Bill to curb malpractices in schools on the cards

Bill to curb malpractices in schools on the cards

Bill to curb malpractices in schools on the cards

Demand for capitation fee, corporal punishment and any insistence on purchase of books, uniform, stationery or other materials from school premises or a particular shop will be a punishable offence with imprisonment for a term extending to three years, according to a draft bill that seeks to curb malpractices in schools.

The legislation, drafted as instructed by the Human Resource Development (HRD) Ministry, also seeks to make a punishable offence any offer or payment of capitation fee or donation, by way of consideration either in cash or kind or otherwise, for obtaining admission to any class in any school.

Publication or circulation of false or misleading advertisements will also land schools into trouble as it would attract the provisions of the proposed law.

The bill, which seeks to bring pre-school also under its ambit, prohibits the schools from denying admission or expelling any student on the grounds of any serious diseases, including HIV/Aids.

 It also prohibits the schools from insisting students, directly or indirectly, on private coaching on campuses or outside.

Withholding students from appearing for any examination for which he or she is eligible and desirous of appearing, expelling any student on account of poor academic performance or detain arbitrarily, and kind of sexual harassment to students will also invoke the provisions of the proposed legislation with stipulated punishment and penalty.
The bill prohibits schools from refusing to return or withholding certificates or refund of fee.

“If any person contravenes or attempts to contravene or abets the contravention of the provisions of this Act or of any rules made thereunder, she or he shall be punishable with imprisonment for a term which may extend to three years, or with fine, or with both,” the bill stipulates.

It, however, does not quantify the amount of penalty to be imposed.
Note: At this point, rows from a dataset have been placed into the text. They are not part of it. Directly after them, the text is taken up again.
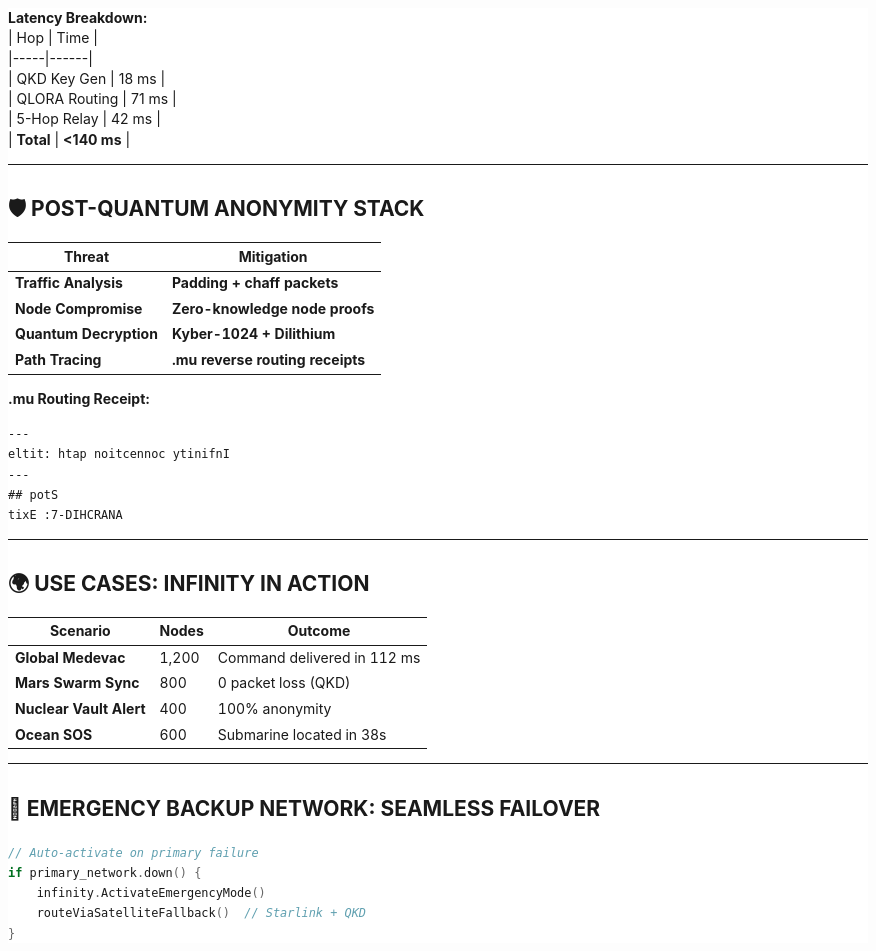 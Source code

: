 **Latency Breakdown:**  
| Hop | Time |  
|-----|------|  
| QKD Key Gen | 18 ms |  
| QLORA Routing | 71 ms |  
| 5-Hop Relay | 42 ms |  
| **Total** | **<140 ms** |

---

## 🛡️ **POST-QUANTUM ANONYMITY STACK**

| Threat | Mitigation |  
|-------|-----------|  
| **Traffic Analysis** | **Padding + chaff packets** |  
| **Node Compromise** | **Zero-knowledge node proofs** |  
| **Quantum Decryption** | **Kyber-1024 + Dilithium** |  
| **Path Tracing** | **.mu reverse routing receipts** |  

**.mu Routing Receipt:**  
```mu
---  
eltit: htap noitcennoc ytinifnI  
---  
## potS  
tixE :7-DIHCRANA  
```

---

## 🌍 **USE CASES: INFINITY IN ACTION**

| Scenario | Nodes | Outcome |  
|---------|-------|--------|  
| **Global Medevac** | 1,200 | Command delivered in 112 ms |  
| **Mars Swarm Sync** | 800 | 0 packet loss (QKD) |  
| **Nuclear Vault Alert** | 400 | 100% anonymity |  
| **Ocean SOS** | 600 | Submarine located in 38s |  

---

## 🚨 **EMERGENCY BACKUP NETWORK: SEAMLESS FAILOVER**

```go
// Auto-activate on primary failure
if primary_network.down() {
    infinity.ActivateEmergencyMode()
    routeViaSatelliteFallback()  // Starlink + QKD
}
```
Under the bill,  “school education” means the education from pre-school classes through Class I to Class XII.

Under the proposed law, every school is mandatorily required to publish, before expiry of 60 days before the date of the commencement of admission, a notice for the purposes of informing general public and parents intending to seek admission for their wards.

This notice should clearly include general conditions, component of fees, deposits and other charges to be paid by students, the number of seats available in different classes, eligibility criteria, including the minimum and maximum age limit, and details of teachers, including their educational qualifications and experience.